When Kurt Kupper took over the position of CEO at Swiss luxury music box company Reuge 12 years ago, he asked his predecessor who the target market was. “Customers,” he was told, “are essentially between 75 years old and the cemetery.”
“It was really dusty,” he says with a chuckle, joking about the brand’s positioning back then. The current collection, however, is anything but dated. These gleaming, ornate pieces range from delicate, bejewelled singing bird boxes (where a mechanical bird dressed in real feathers emerges and whistles a lively tune) to immense, multi-cylinder movements capable of producing over 24 elaborate, lilting melodies. “What we’re trying to do always is come up with things that are different,” says Kupper, who presides over the brand’s private and by-appointment-only exhibition at the Shangri-La Hotel Vancouver. It is the first time Reuge has shown its pieces in the city.
In an already niche industry, Reuge stands alone. Founded by Charles Reuge, it has been actively crafting music boxes since 1865 inside the quiet village of Sainte-Croix; in fact, it is the only luxury manufacturer of music boxes left in the world, with a firm belief in doing well one thing and one thing only: extracting wonder and emotion from the mechanical.
“People don’t smile that much anymore,” says Kupper. “We need to put a sparkle in the eyes like we had at Christmas, and that’s our job: to go to the heart of the people and not the wallet.” Kupper, who previously worked as COO of luxury timepiece brand Hublot before assuming his role with Reuge in 2006, was drawn to the possibilities to be had with these musical wonders. “With the music box,” he says, “we appeal much less to the money and more to the art.”
From just a single glance, it’s impossible not to be drawn into the fascinating and imaginative design that each Reuge creation holds. There’s the limited-edition Journey box, a colourful, nautical-inspired movement with a bur oak inlay derived from over 450 individual pieces of wood; or the Highland, a contemporary piece that, when opened, reveals a leather-lined interior with space to accommodate two crystal glasses and a treasured bottle of wine or whisky—they make listening to classic melodies like “What a Wonderful World” by Louis Armstrong and George Gershwin’s “Summertime” all the more special. Considering that a standard music box takes around three months to produce (even longer for commissioned pieces), Reuge’s handiwork is both innovative and timeless.

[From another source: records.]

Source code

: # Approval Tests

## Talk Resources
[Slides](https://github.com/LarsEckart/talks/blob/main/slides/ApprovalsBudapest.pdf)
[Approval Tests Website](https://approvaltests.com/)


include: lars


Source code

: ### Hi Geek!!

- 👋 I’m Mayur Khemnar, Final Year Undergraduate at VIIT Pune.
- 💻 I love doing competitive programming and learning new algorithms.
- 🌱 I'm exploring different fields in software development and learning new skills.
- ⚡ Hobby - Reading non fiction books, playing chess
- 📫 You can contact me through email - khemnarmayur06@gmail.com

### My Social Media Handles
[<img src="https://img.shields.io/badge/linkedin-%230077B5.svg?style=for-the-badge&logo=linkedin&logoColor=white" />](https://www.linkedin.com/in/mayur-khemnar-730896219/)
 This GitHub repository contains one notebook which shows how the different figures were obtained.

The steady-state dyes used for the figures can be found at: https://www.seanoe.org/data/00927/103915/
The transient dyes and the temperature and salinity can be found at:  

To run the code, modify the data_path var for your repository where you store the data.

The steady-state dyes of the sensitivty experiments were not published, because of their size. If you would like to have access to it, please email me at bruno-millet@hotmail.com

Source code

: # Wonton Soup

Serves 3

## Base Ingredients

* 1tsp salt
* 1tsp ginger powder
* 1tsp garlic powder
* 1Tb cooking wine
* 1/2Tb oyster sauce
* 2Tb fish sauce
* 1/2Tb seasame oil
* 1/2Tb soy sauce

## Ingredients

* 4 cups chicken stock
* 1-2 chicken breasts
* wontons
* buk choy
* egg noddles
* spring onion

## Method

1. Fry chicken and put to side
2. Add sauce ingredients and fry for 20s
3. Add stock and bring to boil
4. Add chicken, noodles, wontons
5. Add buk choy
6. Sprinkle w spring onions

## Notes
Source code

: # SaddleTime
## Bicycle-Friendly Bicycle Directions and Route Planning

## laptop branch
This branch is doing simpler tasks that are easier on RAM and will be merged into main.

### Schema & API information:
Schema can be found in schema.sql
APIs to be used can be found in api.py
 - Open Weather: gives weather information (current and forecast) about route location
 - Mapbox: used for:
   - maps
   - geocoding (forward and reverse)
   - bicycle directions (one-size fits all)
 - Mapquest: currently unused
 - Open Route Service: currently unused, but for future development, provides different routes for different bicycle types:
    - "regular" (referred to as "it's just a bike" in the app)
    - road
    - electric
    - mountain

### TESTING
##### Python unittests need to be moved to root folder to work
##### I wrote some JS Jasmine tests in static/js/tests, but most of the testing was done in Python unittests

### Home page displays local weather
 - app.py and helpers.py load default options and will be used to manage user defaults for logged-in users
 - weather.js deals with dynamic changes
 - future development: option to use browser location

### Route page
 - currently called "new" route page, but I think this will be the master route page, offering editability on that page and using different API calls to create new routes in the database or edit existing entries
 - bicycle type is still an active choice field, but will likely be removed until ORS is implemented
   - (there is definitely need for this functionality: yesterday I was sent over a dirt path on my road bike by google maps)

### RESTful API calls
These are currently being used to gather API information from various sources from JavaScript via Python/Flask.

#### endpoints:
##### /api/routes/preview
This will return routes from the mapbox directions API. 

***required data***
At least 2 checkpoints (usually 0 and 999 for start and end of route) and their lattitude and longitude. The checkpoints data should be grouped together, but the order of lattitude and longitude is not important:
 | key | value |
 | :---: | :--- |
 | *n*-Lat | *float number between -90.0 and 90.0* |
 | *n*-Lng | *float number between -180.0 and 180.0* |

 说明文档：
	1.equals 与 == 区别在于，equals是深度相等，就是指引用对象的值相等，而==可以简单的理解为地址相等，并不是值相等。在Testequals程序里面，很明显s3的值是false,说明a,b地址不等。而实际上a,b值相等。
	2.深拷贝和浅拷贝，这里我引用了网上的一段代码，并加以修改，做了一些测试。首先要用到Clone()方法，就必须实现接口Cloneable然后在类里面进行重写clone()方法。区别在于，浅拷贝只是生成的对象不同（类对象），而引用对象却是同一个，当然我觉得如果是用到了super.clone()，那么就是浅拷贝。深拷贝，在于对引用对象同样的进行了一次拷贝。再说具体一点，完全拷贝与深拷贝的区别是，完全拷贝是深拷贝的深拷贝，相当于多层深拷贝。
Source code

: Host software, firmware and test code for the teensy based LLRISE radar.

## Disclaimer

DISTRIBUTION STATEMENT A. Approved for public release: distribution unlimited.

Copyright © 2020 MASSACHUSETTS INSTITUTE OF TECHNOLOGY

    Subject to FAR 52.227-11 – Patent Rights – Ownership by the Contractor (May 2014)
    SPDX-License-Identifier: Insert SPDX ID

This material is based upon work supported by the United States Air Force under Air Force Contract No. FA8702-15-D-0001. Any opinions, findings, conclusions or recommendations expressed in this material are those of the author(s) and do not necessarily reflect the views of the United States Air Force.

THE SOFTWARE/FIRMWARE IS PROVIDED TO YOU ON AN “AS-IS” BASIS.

It doesn’t come as a surprise, then, that many of Reuge’s clients and recipients are celebrities, dignitaries, and heads of state. This includes Barack Obama, the sultan of Oman (who gifted a pair of singing birds to Prince William and Kate Middleton for their wedding in 2011), and the president of Azerbaijan. “We went to Baku to see the culture and the architecture,” says Kupper, who incorporated details such as the first lady’s favourite cultural instruments and the rug pattern from the president’s hometown into a perfectly personalized gift.
There is an undeniable feeling of nostalgia connected to the twinkling notes of a Reuge creation (for this writer, a piece called Anastasia sparks memories of playing with her mother’s jewellery box and winding back the theme from Love Story). With the ability to inspire lasting meaning and emotion, these musical treasures are truly something to behold.